Please give again, exactly and only, the stretch of lines from the one containing "- Notionで簡単なサイト" to the end of the entries below.
----- Dataset -----
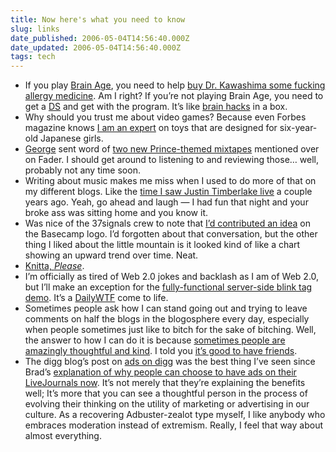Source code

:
 ```yaml
---
title: Now here's what you need to know
slug: links
date_published: 2006-05-04T14:56:40.000Z
date_updated: 2006-05-04T14:56:40.000Z
tags: tech
---
```


- If you play [Brain Age](http://www.amazon.com/exec/obidos/ASIN/B000EGELP0/2020-20), you need to help [buy Dr. Kawashima some fucking allergy medicine](http://www.dropcash.com/campaign/anildash/buy_dr_kawashima_some_fucking/). Am I right? If you’re not playing Brain Age, you need to get a [DS](http://www.amazon.com/exec/obidos/ASIN/B00064MUIA/2020-20) and get with the program. It’s like [brain hacks](http://www.dashes.com/anil/2004/03/08/housekeeping_no) in a box.
- Why should you trust me about video games? Because even Forbes magazine knows [I am an expert](http://www.forbes.com/technology/2006/03/09/nintendo-ds-review_cx_rr_0309toybox.html) on toys that are designed for six-year-old Japanese girls.
- [George](http://www.allaboutgeorge.com/) sent word of [two new Prince-themed mixtapes](http://www.thefader.com/blog/articles/2006/04/20/uptown-showdown-in-paisley-park) mentioned over on Fader. I should get around to listening to and reviewing those… well, probably not any time soon.
- Writing about music makes me miss when I used to do more of that on my different blogs. Like the [time I saw Justin Timberlake live](http://www.anildash.com/poplife/2003/09/justin_timberla.html) a couple years ago. Yeah, go ahead and laugh — I had fun that night and your broke ass was sitting home and you know it.
- Was nice of the 37signals crew to note that [I’d contributed an idea](http://37signals.com/svn/archives2/fly_on_the_wall_im_running_into_a_problem_with_humantime.php) on the Basecamp logo. I’d forgotten about that conversation, but the other thing I liked about the little mountain is it looked kind of like a chart showing an upward trend over time. Neat.
- [Knitta, *Please*](http://www.knittaplease.com/).
- I’m officially as tired of Web 2.0 jokes and backlash as I am of Web 2.0, but I’ll make an exception for the [fully-functional server-side blink tag demo](http://cheese.blartwendo.com/web21-demo.html). It’s a [DailyWTF](http://thedailywtf.com/) come to life.
- Sometimes people ask how I can stand going out and trying to leave comments on half the blogs in the blogosphere every day, especially when people sometimes just like to bitch for the sake of bitching. Well, the answer to how I can do it is because [sometimes people are amazingly thoughtful and kind](http://sonspring.com/journal/sixapology). I told you [it’s good to have friends](http://www.dashes.com/anil/2005/12/16/its_good_to_ha).
- The digg blog’s post on [ads on digg](http://diggtheblog.blogspot.com/2006/03/ads-on-digg.html) was the best thing I’ve seen since Brad’s [explanation of why people can choose to have ads on their LiveJournals now](http://community.livejournal.com/lj_biz/236361.html). It’s not merely that they’re explaining the benefits well; It’s more that you can see a thoughtful person in the process of evolving their thinking on the utility of marketing or advertising in our culture. As a recovering Adbuster-zealot type myself, I like anybody who embraces moderation instead of extremism. Really, I feel that way about almost everything.
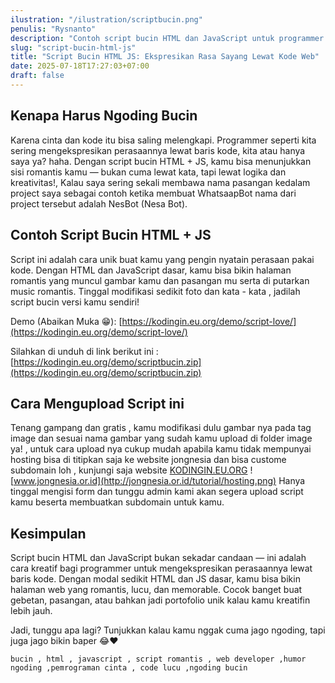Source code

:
 ```yaml
---
ilustration: "/ilustration/scriptbucin.png"
penulis: "Rysnanto"
description: "Contoh script bucin HTML dan JavaScript untuk programmer yang ingin menyatakan cinta lewat halaman web interaktif yang lucu dan romantis."
slug: "script-bucin-html-js"
title: "Script Bucin HTML JS: Ekspresikan Rasa Sayang Lewat Kode Web"
date: 2025-07-18T17:27:03+07:00
draft: false
---
```


## Kenapa Harus Ngoding Bucin 

Karena cinta dan kode itu bisa saling melengkapi. Programmer seperti kita sering mengekspresikan perasaannya lewat baris kode, kita atau hanya saya ya? haha. Dengan script bucin HTML + JS, kamu bisa menunjukkan sisi romantis kamu — bukan cuma lewat kata, tapi lewat logika dan kreativitas!, Kalau saya sering sekali membawa nama pasangan kedalam project saya sebagai contoh ketika membuat WhatsaapBot nama dari project tersebut adalah NesBot (Nesa Bot).

## Contoh Script Bucin HTML + JS 
Script ini adalah cara unik buat kamu yang pengin nyatain perasaan pakai kode. Dengan HTML dan JavaScript dasar, kamu bisa bikin halaman romantis yang muncul gambar kamu dan pasangan mu serta di putarkan music romantis. Tinggal modifikasi sedikit foto dan kata - kata , jadilah script bucin versi kamu sendiri!

Demo (Abaikan Muka 😁): [https://kodingin.eu.org/demo/script-love/](https://kodingin.eu.org/demo/script-love/)

Silahkan di unduh di link berikut ini : [https://kodingin.eu.org/demo/scriptbucin.zip](https://kodingin.eu.org/demo/scriptbucin.zip)

## Cara Mengupload Script ini

Tenang gampang dan gratis , kamu modifikasi dulu gambar nya pada tag image dan sesuai nama gambar yang sudah kamu upload di folder image ya! , untuk cara upload nya cukup mudah apabila kamu tidak mempunyai hosting bisa di titipkan saja ke website jongnesia dan bisa custome subdomain loh , kunjungi saja website [KODINGIN.EU.ORG](https://kodingin.eu.org/upload/)
![www.jongnesia.or.id](http://jongnesia.or.id/tutorial/hosting.png)
Hanya tinggal mengisi form dan tunggu admin kami akan segera upload script kamu beserta membuatkan subdomain untuk kamu.

## Kesimpulan

Script bucin HTML dan JavaScript bukan sekadar candaan — ini adalah cara kreatif bagi programmer untuk mengekspresikan perasaannya lewat baris kode. Dengan modal sedikit HTML dan JS dasar, kamu bisa bikin halaman web yang romantis, lucu, dan memorable. Cocok banget buat gebetan, pasangan, atau bahkan jadi portofolio unik kalau kamu kreatifin lebih jauh.

Jadi, tunggu apa lagi? Tunjukkan kalau kamu nggak cuma jago ngoding, tapi juga jago bikin baper 😂❤️

```
bucin , html , javascript , script romantis , web developer ,humor ngoding ,pemrograman cinta , code lucu ,ngoding bucin
```





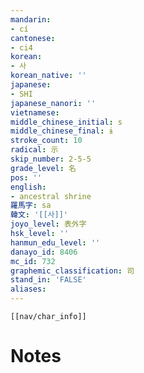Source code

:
 ```yaml
---
mandarin:
- cí
cantonese:
- ci4
korean:
- 사
korean_native: ''
japanese:
- SHI
japanese_nanori: ''
vietnamese:
middle_chinese_initial: s
middle_chinese_final: ɨ
stroke_count: 10
radical: 示
skip_number: 2-5-5
grade_level: 名
pos: ''
english:
- ancestral shrine
羅馬字: sa
韓文: '[[사]]'
joyo_level: 表外字
hsk_level: ''
hanmun_edu_level: ''
danayo_id: 8406
mc_id: 732
graphemic_classification: 司
stand_in: 'FALSE'
aliases:
---
```

```meta-bind-embed
[[nav/char_info]]
```

# Notes
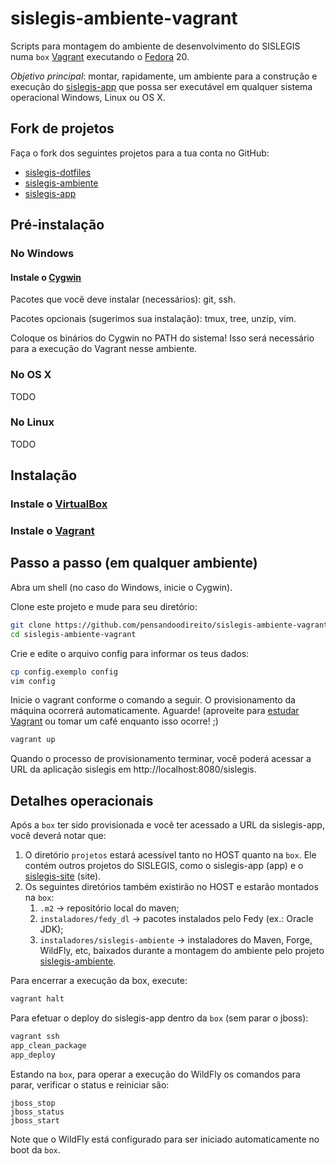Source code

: # sislegis-ambiente-vagrant

Scripts para montagem do ambiente de desenvolvimento do SISLEGIS numa `box` [Vagrant] executando o [Fedora] 20.

*Objetivo principal*: montar, rapidamente, um ambiente para a construção e execução do [sislegis-app] que possa ser executável em qualquer sistema operacional Windows, Linux ou OS X.

## Fork de projetos

Faça o fork dos seguintes projetos para a tua conta no GitHub:
* [sislegis-dotfiles]
* [sislegis-ambiente]
* [sislegis-app]

## Pré-instalação

### No Windows
#### Instale o [Cygwin]
Pacotes que você deve instalar (necessários): git, ssh.

Pacotes opcionais (sugerimos sua instalação): tmux, tree, unzip, vim.

Coloque os binários do Cygwin no PATH do sistema! Isso será necessário para a execução do Vagrant nesse ambiente.

### No OS X
TODO

### No Linux
TODO

## Instalação

### Instale o [VirtualBox]
### Instale o [Vagrant]

## Passo a passo (em qualquer ambiente)

Abra um shell (no caso do Windows, inicie o Cygwin).

Clone este projeto e mude para seu diretório:
```bash
git clone https://github.com/pensandoodireito/sislegis-ambiente-vagrant
cd sislegis-ambiente-vagrant
```

Crie e edite o arquivo config para informar os teus dados:
```bash
cp config.exemplo config
vim config
```

Inicie o vagrant conforme o comando a seguir. O provisionamento da máquina ocorrerá automaticamente. Aguarde! (aproveite para [estudar Vagrant](http://paulojeronimo.github.io/tutorial-vagrant) ou tomar um café enquanto isso ocorre! ;)

```bash
vagrant up
```

Quando o processo de provisionamento terminar, você poderá acessar a URL da aplicação sislegis em http://localhost:8080/sislegis.

## Detalhes operacionais

Após a `box` ter sido provisionada e você ter acessado a URL da sislegis-app, você deverá notar que:

1. O diretório `projetos` estará acessível tanto no HOST quanto na `box`. Ele contém outros projetos do SISLEGIS, como o sislegis-app (app) e o [sislegis-site] (site).
2. Os seguintes diretórios também existirão no HOST e estarão montados na `box`:
    1. `.m2` -> repositório local do maven;
    2. `instaladores/fedy_dl` -> pacotes instalados pelo Fedy (ex.: Oracle JDK);
    3. `instaladores/sislegis-ambiente` -> instaladores do Maven, Forge, WildFly, etc, baixados durante a montagem do ambiente pelo projeto [sislegis-ambiente].

Para encerrar a execução da box, execute:

```bash
vagrant halt
```

Para efetuar o deploy do sislegis-app dentro da `box` (sem parar o jboss):
```bash
vagrant ssh
app_clean_package
app_deploy
```

Estando na `box`, para operar a execução do WildFly os comandos para parar, verificar o status e reiniciar são:
```
jboss_stop
jboss_status
jboss_start
```

Note que o WildFly está configurado para ser iniciado automaticamente no boot da `box`.

[VirtualBox]:http://virtualbox.org
[Vagrant]:https://www.vagrantup.com/
[sislegis-ambiente]:http://github.com/pensandoodireito/sislegis-ambiente
[sislegis-dotfiles]:http://github.com/pensandoodireito/sislegis-dotfiles
[sislegis-site]:http://github.com/pensandoodireito/sislegis-site
[Fedora]:http://fedoraproject.org
[sislegis-app]:http://github.com/pensandoodireito/sislegis-app
[Cygwin]:http://www.cygwin.com
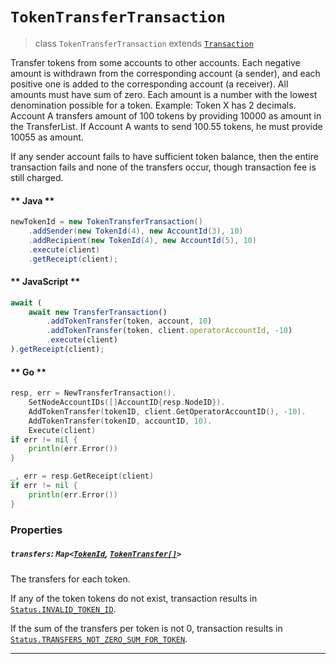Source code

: # `TokenTransferTransaction`

> class `TokenTransferTransaction` extends [`Transaction`](reference/Transaction.md)

Transfer tokens from some accounts to other accounts. Each negative amount is withdrawn from the corresponding account
(a sender), and each positive one is added to the corresponding account (a receiver). All amounts must have sum of zero.
Each amount is a number with the lowest denomination possible for a token. Example:
Token X has 2 decimals. Account A transfers amount of 100 tokens by providing 10000 as amount in the TransferList.
If Account A wants to send 100.55 tokens, he must provide 10055 as amount.

If any sender account fails to have sufficient token balance, then the entire transaction fails and none of the
transfers occur, though transaction fee is still charged.

<!-- tabs:start -->

#### ** Java **

```java
newTokenId = new TokenTransferTransaction()
    .addSender(new TokenId(4), new AccountId(3), 10)
    .addRecipient(new TokenId(4), new AccountId(5), 10)
    .execute(client)
    .getReceipt(client);
```

#### ** JavaScript **

```js
await (
    await new TransferTransaction()
        .addTokenTransfer(token, account, 10)
        .addTokenTransfer(token, client.operatorAccountId, -10)
        .execute(client)
).getReceipt(client);
```

#### ** Go **

```go
resp, err = NewTransferTransaction().
    SetNodeAccountIDs([]AccountID{resp.NodeID}).
    AddTokenTransfer(tokenID, client.GetOperatorAccountID(), -10).
    AddTokenTransfer(tokenID, accountID, 10).
    Execute(client)
if err != nil {
    println(err.Error())
}

_, err = resp.GetReceipt(client)
if err != nil {
    println(err.Error())
}
```

<!-- tabs:end -->

### Properties

##### `transfers`: `Map<`[`TokenId`](reference/token/TokenId.md), [`TokenTransfer[]`](reference/token/TokenTransfer.md)`>`

The transfers for each token.

If any of the token tokens do not exist, transaction results in
[`Status.INVALID_TOKEN_ID`](reference/Status.md#INVALID_TOKEN_ID).

If the sum of the transfers per token is not 0, transaction results in
[`Status.TRANSFERS_NOT_ZERO_SUM_FOR_TOKEN`](reference/Status.md#TRANSFERS_NOT_ZERO_SUM_FOR_TOKEN).

---
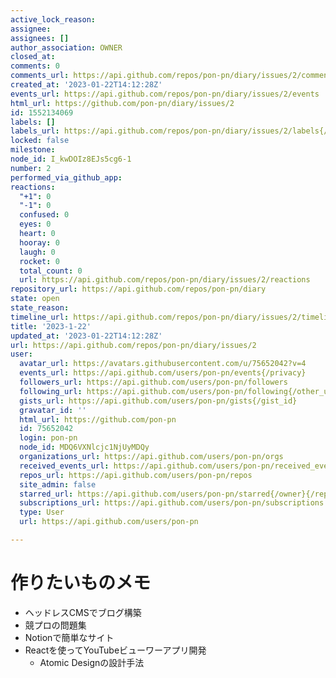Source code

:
 ```yaml
---
active_lock_reason: 
assignee: 
assignees: []
author_association: OWNER
closed_at: 
comments: 0
comments_url: https://api.github.com/repos/pon-pn/diary/issues/2/comments
created_at: '2023-01-22T14:12:28Z'
events_url: https://api.github.com/repos/pon-pn/diary/issues/2/events
html_url: https://github.com/pon-pn/diary/issues/2
id: 1552134069
labels: []
labels_url: https://api.github.com/repos/pon-pn/diary/issues/2/labels{/name}
locked: false
milestone: 
node_id: I_kwDOIz8EJs5cg6-1
number: 2
performed_via_github_app: 
reactions:
  "+1": 0
  "-1": 0
  confused: 0
  eyes: 0
  heart: 0
  hooray: 0
  laugh: 0
  rocket: 0
  total_count: 0
  url: https://api.github.com/repos/pon-pn/diary/issues/2/reactions
repository_url: https://api.github.com/repos/pon-pn/diary
state: open
state_reason: 
timeline_url: https://api.github.com/repos/pon-pn/diary/issues/2/timeline
title: '2023-1-22'
updated_at: '2023-01-22T14:12:28Z'
url: https://api.github.com/repos/pon-pn/diary/issues/2
user:
  avatar_url: https://avatars.githubusercontent.com/u/75652042?v=4
  events_url: https://api.github.com/users/pon-pn/events{/privacy}
  followers_url: https://api.github.com/users/pon-pn/followers
  following_url: https://api.github.com/users/pon-pn/following{/other_user}
  gists_url: https://api.github.com/users/pon-pn/gists{/gist_id}
  gravatar_id: ''
  html_url: https://github.com/pon-pn
  id: 75652042
  login: pon-pn
  node_id: MDQ6VXNlcjc1NjUyMDQy
  organizations_url: https://api.github.com/users/pon-pn/orgs
  received_events_url: https://api.github.com/users/pon-pn/received_events
  repos_url: https://api.github.com/users/pon-pn/repos
  site_admin: false
  starred_url: https://api.github.com/users/pon-pn/starred{/owner}{/repo}
  subscriptions_url: https://api.github.com/users/pon-pn/subscriptions
  type: User
  url: https://api.github.com/users/pon-pn

---
```

# 作りたいものメモ
- ヘッドレスCMSでブログ構築
- 競プロの問題集
- Notionで簡単なサイト
- Reactを使ってYouTubeビューワーアプリ開発
  - Atomic Designの設計手法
-----
Exercise output:
- Notionで簡単なサイト
- Reactを使ってYouTubeビューワーアプリ開発
  - Atomic Designの設計手法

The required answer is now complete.